▶ [What is expected]: Look through the records below, and whenever a line contains "memory", copy it.

BEGIN Study material

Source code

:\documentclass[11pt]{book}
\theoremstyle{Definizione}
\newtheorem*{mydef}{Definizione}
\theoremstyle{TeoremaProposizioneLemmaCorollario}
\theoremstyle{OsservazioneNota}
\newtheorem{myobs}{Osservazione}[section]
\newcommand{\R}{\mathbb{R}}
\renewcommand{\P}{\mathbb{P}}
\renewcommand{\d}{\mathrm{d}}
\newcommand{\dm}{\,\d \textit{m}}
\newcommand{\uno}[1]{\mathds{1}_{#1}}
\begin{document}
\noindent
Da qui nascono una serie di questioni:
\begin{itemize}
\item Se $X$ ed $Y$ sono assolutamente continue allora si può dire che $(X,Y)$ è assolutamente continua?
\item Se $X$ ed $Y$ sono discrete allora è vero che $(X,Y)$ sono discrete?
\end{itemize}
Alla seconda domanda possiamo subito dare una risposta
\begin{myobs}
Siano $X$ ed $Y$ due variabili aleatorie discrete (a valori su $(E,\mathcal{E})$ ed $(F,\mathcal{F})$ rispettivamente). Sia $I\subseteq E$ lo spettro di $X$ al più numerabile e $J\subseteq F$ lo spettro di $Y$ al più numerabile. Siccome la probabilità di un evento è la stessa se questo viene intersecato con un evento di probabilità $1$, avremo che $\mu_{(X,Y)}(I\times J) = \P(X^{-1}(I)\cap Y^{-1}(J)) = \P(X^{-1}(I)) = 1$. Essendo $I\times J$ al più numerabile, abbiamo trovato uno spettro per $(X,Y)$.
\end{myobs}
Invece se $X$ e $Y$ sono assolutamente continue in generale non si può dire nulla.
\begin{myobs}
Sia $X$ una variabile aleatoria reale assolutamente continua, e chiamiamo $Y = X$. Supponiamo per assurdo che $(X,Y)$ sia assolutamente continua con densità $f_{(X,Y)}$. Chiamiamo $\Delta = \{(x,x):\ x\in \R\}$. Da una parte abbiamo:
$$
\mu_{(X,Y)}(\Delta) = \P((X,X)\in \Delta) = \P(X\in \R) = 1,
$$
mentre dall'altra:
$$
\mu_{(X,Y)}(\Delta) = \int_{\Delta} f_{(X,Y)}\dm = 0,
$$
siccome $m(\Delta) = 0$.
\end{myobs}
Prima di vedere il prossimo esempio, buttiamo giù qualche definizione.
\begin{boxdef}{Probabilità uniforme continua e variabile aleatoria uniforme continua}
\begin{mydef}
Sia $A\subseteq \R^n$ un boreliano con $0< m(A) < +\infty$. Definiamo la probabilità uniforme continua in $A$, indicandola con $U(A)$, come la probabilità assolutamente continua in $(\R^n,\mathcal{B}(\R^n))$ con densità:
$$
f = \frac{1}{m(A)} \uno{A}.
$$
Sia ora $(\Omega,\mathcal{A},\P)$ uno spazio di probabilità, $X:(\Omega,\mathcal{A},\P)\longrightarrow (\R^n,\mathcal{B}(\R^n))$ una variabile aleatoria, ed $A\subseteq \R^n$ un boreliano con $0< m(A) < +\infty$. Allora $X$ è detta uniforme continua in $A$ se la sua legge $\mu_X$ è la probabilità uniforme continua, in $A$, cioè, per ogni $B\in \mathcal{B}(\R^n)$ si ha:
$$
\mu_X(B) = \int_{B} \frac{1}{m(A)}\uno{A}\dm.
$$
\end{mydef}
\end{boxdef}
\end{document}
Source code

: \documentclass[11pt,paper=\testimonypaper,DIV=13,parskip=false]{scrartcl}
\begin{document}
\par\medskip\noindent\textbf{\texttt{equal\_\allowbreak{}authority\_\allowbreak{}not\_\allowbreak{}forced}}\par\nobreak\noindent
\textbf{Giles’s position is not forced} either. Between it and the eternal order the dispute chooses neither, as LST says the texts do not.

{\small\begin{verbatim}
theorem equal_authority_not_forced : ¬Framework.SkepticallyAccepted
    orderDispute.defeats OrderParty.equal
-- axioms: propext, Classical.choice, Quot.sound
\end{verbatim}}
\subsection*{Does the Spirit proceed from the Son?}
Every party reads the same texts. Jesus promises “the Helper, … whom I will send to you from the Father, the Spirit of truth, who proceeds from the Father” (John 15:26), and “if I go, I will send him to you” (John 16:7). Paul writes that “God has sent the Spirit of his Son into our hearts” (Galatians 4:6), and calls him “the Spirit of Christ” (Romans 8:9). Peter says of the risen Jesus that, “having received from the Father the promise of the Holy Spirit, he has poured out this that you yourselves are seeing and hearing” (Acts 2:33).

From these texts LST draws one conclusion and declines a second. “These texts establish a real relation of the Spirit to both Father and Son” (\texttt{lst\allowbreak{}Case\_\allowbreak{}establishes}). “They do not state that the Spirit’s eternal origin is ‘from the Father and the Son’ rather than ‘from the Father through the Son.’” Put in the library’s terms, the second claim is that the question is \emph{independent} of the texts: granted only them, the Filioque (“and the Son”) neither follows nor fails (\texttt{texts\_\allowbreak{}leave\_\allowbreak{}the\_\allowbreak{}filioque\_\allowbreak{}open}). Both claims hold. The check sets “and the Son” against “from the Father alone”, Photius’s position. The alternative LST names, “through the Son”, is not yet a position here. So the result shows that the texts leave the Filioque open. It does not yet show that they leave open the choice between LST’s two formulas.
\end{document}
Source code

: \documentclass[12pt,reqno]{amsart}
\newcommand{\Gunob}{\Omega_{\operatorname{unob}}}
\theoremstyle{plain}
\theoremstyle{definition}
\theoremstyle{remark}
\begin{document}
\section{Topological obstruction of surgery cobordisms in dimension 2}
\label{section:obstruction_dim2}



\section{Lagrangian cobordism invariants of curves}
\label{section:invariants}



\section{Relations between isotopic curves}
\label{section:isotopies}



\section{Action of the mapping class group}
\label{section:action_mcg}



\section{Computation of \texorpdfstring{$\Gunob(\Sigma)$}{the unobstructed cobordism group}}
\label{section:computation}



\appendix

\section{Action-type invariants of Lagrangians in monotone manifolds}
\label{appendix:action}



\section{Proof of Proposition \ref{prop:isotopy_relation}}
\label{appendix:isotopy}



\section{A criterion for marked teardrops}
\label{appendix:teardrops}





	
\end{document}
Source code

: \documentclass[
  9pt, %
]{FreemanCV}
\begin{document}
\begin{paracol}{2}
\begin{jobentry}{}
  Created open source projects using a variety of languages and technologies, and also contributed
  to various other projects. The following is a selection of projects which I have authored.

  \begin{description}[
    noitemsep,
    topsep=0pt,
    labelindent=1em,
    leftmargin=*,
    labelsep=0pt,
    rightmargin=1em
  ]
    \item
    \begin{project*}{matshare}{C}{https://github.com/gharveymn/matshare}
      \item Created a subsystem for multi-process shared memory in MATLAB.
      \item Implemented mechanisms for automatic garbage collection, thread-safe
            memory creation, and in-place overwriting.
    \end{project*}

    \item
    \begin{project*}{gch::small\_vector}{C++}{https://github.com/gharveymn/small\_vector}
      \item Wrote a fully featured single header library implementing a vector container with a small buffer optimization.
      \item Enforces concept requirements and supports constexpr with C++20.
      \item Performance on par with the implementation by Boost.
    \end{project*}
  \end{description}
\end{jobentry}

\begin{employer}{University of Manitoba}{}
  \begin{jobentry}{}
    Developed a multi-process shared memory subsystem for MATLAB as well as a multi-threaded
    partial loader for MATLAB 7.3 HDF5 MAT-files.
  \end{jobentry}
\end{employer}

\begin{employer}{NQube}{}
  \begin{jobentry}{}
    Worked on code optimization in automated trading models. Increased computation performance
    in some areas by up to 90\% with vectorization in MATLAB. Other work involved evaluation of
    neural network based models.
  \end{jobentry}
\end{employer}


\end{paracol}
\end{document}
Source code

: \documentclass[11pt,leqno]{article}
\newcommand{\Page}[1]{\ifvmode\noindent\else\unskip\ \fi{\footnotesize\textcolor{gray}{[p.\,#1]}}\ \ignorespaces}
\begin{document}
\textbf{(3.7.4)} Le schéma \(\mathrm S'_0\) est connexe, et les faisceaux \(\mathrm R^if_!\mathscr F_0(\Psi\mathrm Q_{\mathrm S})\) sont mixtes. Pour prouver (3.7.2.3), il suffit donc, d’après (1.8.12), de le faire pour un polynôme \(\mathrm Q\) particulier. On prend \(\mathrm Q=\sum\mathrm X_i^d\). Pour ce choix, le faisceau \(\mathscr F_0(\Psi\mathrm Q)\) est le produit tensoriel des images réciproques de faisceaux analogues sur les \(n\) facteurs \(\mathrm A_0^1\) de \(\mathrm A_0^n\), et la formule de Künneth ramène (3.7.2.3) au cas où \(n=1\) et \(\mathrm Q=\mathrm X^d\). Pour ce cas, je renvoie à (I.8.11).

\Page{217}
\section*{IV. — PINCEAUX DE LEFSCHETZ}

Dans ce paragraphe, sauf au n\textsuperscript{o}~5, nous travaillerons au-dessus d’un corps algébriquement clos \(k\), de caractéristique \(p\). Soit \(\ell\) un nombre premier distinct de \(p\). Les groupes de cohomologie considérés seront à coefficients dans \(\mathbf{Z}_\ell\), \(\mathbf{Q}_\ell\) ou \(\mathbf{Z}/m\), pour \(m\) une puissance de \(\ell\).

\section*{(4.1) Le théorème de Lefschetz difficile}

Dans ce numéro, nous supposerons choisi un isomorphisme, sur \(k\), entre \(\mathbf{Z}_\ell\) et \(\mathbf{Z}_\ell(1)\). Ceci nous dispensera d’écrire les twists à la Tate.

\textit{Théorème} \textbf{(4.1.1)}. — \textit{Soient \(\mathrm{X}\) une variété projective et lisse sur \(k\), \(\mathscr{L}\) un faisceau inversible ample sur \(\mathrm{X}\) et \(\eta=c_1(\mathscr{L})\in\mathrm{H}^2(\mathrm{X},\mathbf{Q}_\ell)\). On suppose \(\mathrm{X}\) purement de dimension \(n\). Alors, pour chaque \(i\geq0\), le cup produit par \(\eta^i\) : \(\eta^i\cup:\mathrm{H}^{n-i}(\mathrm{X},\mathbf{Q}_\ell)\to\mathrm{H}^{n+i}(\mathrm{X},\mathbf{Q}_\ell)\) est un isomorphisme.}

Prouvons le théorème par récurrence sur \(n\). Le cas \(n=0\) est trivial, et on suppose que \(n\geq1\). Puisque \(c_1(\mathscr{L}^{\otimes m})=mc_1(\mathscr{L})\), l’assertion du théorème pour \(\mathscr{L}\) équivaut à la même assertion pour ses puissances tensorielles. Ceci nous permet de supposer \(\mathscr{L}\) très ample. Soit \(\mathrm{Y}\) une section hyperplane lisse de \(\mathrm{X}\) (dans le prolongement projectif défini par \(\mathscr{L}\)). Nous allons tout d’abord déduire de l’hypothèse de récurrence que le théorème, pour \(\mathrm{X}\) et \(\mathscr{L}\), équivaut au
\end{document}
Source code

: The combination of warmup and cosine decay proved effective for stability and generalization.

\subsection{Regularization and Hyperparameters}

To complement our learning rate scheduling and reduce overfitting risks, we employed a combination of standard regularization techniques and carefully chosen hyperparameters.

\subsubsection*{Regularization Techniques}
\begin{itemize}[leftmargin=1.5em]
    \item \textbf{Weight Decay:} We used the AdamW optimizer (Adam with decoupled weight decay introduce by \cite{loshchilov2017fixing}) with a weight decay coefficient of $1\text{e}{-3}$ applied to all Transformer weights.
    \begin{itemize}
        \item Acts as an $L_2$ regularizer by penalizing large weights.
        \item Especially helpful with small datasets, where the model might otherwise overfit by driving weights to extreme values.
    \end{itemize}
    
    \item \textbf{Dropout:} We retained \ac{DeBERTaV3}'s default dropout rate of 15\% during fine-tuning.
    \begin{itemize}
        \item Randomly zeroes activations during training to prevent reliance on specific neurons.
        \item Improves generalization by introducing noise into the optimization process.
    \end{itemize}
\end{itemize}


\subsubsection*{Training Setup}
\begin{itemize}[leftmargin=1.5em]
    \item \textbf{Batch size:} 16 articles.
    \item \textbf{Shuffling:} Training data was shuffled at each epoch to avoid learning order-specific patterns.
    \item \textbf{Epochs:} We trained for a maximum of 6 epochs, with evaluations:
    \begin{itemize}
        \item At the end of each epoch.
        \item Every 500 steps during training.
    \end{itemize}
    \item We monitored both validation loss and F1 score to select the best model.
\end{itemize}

END Study material

▶ [Worked solution]:
      \item Created a subsystem for multi-process shared memory in MATLAB.
            memory creation, and in-place overwriting.
    Developed a multi-process shared memory subsystem for MATLAB as well as a multi-threaded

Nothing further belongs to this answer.